Records:
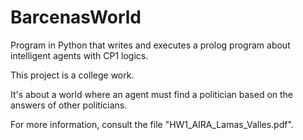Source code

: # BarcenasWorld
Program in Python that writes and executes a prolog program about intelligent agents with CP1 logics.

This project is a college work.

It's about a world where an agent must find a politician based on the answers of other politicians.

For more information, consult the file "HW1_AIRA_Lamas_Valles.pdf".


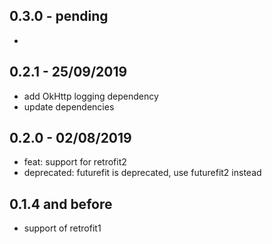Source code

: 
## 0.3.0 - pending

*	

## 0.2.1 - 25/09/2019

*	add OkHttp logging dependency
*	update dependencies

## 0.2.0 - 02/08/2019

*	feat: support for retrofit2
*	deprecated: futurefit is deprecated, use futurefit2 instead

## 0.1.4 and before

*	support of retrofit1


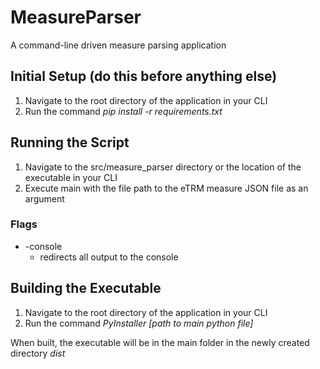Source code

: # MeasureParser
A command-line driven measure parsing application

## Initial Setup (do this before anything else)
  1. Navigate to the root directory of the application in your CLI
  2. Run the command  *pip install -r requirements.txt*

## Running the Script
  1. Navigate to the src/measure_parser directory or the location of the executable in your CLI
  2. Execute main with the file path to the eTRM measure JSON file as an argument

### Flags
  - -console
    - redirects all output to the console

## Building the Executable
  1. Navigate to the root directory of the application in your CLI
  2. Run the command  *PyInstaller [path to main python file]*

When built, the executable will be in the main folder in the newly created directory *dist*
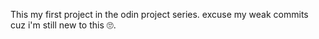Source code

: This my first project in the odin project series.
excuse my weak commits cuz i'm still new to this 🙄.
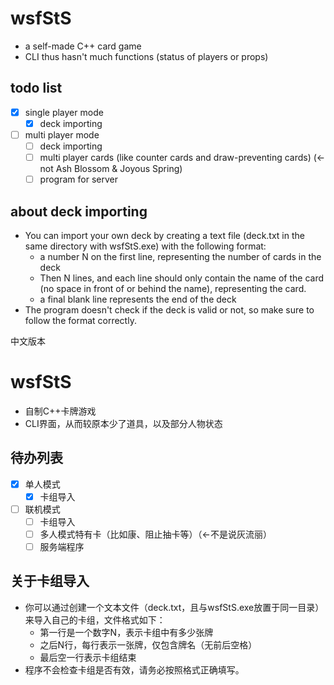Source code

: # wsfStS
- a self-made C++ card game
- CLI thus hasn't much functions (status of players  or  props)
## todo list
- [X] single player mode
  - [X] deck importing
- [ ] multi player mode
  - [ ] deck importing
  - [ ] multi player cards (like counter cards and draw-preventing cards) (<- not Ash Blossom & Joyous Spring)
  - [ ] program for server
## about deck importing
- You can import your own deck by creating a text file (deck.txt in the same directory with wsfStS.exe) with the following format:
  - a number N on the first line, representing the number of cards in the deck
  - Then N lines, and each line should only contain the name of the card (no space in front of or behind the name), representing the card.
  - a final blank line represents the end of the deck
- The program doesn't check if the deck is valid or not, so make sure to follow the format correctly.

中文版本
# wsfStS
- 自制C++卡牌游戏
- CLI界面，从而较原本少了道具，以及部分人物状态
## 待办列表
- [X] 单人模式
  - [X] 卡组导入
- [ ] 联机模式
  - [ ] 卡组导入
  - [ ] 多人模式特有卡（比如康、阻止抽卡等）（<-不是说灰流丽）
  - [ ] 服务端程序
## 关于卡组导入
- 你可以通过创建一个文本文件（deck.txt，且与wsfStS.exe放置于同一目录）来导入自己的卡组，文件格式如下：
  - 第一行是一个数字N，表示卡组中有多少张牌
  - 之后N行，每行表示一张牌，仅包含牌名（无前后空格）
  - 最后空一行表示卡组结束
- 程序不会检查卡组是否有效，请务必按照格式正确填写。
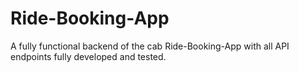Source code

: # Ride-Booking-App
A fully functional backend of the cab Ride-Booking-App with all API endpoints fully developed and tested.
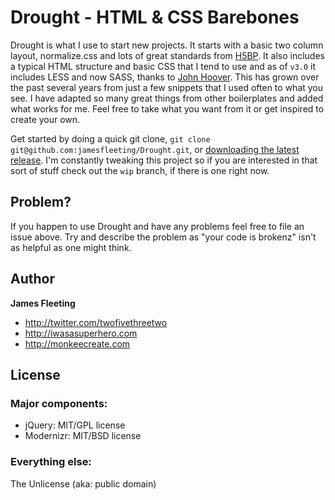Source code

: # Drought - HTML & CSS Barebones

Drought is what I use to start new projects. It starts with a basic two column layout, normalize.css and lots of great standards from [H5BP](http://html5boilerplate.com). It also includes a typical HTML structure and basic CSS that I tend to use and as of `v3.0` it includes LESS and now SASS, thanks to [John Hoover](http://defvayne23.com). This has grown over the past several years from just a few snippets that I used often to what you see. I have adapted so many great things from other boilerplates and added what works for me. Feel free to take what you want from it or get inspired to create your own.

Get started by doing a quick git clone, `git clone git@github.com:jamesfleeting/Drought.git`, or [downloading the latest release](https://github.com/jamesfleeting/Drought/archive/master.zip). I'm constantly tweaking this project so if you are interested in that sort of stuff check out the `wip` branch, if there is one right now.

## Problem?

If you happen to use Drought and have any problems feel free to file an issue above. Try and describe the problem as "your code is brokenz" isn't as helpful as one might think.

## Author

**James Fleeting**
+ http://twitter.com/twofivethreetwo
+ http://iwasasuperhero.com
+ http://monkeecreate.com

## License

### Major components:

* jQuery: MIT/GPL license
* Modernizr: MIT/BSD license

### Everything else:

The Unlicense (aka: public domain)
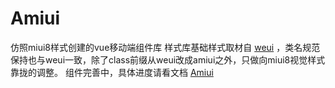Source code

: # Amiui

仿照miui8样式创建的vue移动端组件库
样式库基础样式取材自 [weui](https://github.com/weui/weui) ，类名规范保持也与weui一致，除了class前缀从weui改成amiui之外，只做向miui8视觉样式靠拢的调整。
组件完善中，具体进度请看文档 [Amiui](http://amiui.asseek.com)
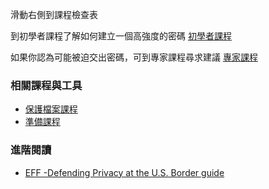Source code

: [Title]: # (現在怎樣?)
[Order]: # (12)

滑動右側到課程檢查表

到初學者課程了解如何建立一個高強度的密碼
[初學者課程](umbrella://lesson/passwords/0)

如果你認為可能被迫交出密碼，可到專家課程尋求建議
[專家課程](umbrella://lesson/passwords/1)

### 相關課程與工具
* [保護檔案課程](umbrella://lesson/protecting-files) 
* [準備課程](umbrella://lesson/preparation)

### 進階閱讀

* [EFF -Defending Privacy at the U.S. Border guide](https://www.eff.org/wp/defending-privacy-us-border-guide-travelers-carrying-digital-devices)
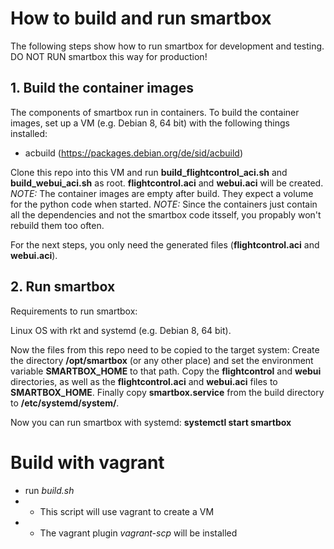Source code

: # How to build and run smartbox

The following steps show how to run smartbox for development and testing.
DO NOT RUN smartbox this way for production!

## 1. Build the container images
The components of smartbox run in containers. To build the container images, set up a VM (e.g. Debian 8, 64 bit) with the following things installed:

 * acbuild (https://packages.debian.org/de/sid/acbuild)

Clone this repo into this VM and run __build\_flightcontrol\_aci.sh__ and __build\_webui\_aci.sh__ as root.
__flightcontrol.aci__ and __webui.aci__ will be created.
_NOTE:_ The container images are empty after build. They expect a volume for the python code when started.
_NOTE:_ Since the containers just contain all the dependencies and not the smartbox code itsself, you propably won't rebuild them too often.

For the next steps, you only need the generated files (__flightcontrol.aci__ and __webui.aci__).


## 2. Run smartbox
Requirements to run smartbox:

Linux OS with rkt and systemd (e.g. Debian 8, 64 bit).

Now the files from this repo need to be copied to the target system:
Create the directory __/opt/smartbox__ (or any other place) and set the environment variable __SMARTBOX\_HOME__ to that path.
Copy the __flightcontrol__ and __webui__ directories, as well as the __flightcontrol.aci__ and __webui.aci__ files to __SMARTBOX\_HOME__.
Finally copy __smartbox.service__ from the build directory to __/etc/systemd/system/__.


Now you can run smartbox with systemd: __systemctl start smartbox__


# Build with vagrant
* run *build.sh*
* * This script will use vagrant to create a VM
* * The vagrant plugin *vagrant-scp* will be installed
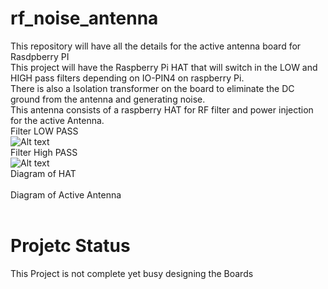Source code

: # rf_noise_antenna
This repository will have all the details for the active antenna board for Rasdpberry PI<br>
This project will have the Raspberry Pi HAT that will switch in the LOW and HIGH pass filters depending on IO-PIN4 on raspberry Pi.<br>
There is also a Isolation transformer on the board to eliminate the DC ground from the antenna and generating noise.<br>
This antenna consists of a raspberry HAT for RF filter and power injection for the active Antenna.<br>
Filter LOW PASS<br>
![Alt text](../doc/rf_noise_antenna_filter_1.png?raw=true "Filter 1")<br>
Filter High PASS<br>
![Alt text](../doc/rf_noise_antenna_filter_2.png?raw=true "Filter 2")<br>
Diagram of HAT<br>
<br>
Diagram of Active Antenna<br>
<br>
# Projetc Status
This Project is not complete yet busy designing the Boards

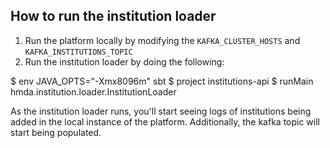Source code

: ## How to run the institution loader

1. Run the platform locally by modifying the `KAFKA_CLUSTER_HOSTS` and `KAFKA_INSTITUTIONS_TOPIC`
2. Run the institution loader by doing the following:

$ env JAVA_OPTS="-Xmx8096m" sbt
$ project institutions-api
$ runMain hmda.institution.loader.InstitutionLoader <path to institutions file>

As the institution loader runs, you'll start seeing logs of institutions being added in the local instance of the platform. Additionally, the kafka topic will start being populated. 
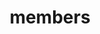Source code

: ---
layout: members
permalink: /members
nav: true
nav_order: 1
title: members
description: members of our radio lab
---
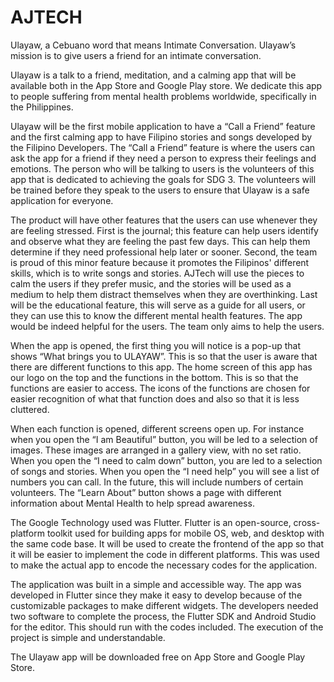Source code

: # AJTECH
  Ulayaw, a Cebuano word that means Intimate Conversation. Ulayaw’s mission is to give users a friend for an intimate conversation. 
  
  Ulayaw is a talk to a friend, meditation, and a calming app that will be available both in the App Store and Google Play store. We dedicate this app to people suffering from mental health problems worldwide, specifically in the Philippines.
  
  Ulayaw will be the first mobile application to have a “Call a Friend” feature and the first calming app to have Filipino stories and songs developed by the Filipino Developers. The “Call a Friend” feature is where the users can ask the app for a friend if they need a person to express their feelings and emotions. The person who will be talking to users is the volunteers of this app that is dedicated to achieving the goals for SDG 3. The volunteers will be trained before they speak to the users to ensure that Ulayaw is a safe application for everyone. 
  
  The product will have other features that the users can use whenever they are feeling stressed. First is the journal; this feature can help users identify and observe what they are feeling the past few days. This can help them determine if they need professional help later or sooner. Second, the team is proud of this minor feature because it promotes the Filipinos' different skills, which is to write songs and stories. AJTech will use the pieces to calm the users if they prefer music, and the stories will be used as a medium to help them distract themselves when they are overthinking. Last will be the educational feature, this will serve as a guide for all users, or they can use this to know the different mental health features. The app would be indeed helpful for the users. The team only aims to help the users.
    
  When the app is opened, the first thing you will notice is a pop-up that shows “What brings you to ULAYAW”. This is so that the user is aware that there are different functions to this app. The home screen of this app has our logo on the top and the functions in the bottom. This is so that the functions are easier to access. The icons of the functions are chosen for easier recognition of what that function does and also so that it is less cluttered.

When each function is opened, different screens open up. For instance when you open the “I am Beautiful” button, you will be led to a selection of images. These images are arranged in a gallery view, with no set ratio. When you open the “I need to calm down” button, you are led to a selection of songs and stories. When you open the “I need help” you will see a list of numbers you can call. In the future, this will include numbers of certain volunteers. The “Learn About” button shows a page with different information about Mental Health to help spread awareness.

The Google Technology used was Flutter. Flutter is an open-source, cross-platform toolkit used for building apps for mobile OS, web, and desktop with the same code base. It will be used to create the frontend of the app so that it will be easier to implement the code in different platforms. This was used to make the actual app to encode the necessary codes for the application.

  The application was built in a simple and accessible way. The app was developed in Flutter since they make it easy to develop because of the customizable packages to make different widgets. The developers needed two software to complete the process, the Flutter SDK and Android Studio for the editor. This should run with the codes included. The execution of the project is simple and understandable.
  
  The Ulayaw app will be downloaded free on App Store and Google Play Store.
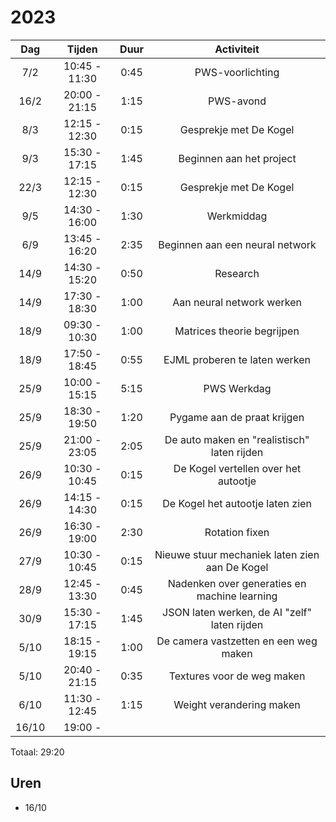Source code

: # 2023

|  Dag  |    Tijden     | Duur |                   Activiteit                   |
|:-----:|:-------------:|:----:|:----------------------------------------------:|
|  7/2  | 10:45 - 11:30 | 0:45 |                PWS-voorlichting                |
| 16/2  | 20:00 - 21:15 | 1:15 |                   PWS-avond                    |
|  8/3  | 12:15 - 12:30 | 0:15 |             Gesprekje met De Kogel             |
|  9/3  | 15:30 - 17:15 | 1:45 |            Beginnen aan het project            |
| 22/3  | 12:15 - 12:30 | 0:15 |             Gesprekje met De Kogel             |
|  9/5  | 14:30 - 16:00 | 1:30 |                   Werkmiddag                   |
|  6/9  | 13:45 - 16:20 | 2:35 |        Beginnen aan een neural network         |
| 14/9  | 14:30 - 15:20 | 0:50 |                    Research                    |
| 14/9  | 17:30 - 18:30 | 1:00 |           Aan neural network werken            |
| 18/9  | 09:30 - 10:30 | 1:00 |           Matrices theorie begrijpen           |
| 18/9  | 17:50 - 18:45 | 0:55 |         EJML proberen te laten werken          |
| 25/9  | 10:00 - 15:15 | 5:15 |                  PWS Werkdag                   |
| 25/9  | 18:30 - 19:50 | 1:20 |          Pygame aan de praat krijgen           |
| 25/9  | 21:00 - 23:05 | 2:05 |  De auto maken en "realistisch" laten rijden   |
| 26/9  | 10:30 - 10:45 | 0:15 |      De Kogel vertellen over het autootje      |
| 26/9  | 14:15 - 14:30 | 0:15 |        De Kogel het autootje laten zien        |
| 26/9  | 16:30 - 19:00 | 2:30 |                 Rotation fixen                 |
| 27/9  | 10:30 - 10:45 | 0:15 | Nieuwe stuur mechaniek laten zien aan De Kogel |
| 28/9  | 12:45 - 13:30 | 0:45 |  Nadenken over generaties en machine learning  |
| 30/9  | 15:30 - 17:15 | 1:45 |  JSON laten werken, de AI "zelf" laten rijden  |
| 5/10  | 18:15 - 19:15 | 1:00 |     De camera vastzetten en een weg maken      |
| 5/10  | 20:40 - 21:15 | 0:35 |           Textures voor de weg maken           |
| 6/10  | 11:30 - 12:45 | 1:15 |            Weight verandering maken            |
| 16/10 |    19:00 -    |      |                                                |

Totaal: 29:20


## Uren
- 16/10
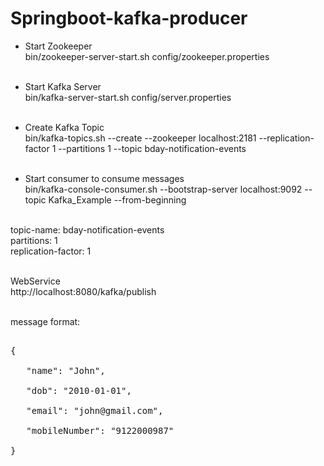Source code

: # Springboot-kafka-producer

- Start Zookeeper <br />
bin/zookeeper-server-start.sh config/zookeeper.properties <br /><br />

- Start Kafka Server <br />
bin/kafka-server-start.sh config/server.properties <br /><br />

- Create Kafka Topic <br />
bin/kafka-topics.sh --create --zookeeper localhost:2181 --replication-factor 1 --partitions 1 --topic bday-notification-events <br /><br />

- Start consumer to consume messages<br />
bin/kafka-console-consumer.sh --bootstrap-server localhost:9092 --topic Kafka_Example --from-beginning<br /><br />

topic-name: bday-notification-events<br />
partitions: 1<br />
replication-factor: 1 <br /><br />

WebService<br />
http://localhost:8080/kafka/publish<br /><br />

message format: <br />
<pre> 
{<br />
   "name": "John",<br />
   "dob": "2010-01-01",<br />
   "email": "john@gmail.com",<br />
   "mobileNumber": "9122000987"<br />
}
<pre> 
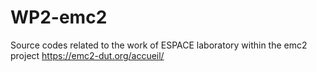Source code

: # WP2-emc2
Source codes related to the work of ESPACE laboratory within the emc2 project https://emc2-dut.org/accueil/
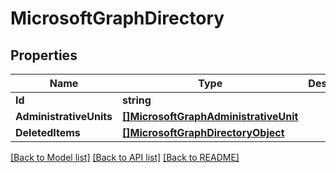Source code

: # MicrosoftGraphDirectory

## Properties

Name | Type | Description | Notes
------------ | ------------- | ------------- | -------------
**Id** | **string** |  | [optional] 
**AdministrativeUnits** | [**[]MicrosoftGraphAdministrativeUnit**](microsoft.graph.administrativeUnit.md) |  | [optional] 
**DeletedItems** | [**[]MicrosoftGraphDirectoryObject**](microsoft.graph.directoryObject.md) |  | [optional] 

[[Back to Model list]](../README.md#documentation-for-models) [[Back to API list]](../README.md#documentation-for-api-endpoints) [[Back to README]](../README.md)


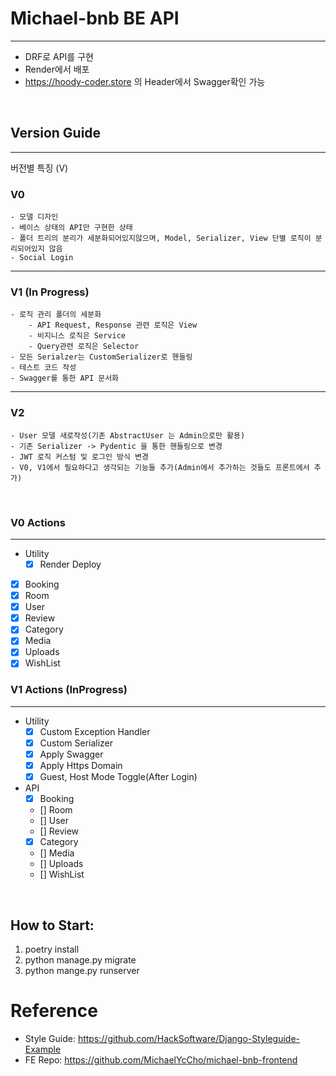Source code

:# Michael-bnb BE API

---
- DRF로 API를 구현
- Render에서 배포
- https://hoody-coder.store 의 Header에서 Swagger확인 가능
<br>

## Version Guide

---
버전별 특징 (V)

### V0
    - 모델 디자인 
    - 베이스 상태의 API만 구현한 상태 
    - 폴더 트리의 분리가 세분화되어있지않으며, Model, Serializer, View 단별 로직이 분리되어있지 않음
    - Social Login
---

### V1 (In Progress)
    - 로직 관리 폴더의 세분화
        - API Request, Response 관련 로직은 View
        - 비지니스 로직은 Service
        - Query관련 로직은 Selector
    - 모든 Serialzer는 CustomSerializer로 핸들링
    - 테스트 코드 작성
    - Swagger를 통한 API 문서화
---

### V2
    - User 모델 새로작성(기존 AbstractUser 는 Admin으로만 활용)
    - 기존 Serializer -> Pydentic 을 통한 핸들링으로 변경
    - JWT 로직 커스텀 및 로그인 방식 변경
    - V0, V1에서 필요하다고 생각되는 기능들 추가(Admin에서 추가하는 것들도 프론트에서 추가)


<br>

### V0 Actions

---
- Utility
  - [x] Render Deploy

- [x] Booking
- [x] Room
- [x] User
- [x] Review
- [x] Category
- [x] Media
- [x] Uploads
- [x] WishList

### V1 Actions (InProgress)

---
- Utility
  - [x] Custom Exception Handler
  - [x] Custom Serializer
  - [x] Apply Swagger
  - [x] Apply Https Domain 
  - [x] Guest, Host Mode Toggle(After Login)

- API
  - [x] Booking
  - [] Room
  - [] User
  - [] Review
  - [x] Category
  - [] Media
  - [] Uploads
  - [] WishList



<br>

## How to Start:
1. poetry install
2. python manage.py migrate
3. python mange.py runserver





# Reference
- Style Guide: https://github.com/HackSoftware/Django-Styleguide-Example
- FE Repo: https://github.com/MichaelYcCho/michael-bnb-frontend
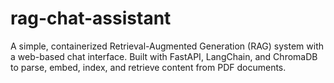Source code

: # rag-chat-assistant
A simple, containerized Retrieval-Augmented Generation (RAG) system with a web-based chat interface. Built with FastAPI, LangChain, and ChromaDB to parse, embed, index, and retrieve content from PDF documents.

Problem to solve:
Copy the records above exactly, from the first line through the line containing "- Then N lines, and", and leave out the pictures.

Exercise answer:
Source code

: # BarcenasWorld
Program in Python that writes and executes a prolog program about intelligent agents with CP1 logics.

This project is a college work.

It's about a world where an agent must find a politician based on the answers of other politicians.

For more information, consult the file "HW1_AIRA_Lamas_Valles.pdf".


Source code

: 
## 0.3.0 - pending

*	

## 0.2.1 - 25/09/2019

*	add OkHttp logging dependency
*	update dependencies

## 0.2.0 - 02/08/2019

*	feat: support for retrofit2
*	deprecated: futurefit is deprecated, use futurefit2 instead

## 0.1.4 and before

*	support of retrofit1


Source code

: # MeasureParser
A command-line driven measure parsing application

## Initial Setup (do this before anything else)
  1. Navigate to the root directory of the application in your CLI
  2. Run the command  *pip install -r requirements.txt*

## Running the Script
  1. Navigate to the src/measure_parser directory or the location of the executable in your CLI
  2. Execute main with the file path to the eTRM measure JSON file as an argument

### Flags
  - -console
    - redirects all output to the console

## Building the Executable
  1. Navigate to the root directory of the application in your CLI
  2. Run the command  *PyInstaller [path to main python file]*

When built, the executable will be in the main folder in the newly created directory *dist*
Source code

: This my first project in the odin project series.
excuse my weak commits cuz i'm still new to this 🙄.
Source code

: # wsfStS
- a self-made C++ card game
- CLI thus hasn't much functions (status of players  or  props)
## todo list
- [X] single player mode
  - [X] deck importing
- [ ] multi player mode
  - [ ] deck importing
  - [ ] multi player cards (like counter cards and draw-preventing cards) (<- not Ash Blossom & Joyous Spring)
  - [ ] program for server
## about deck importing
- You can import your own deck by creating a text file (deck.txt in the same directory with wsfStS.exe) with the following format:
  - a number N on the first line, representing the number of cards in the deck
  - Then N lines, and each line should only contain the name of the card (no space in front of or behind the name), representing the card.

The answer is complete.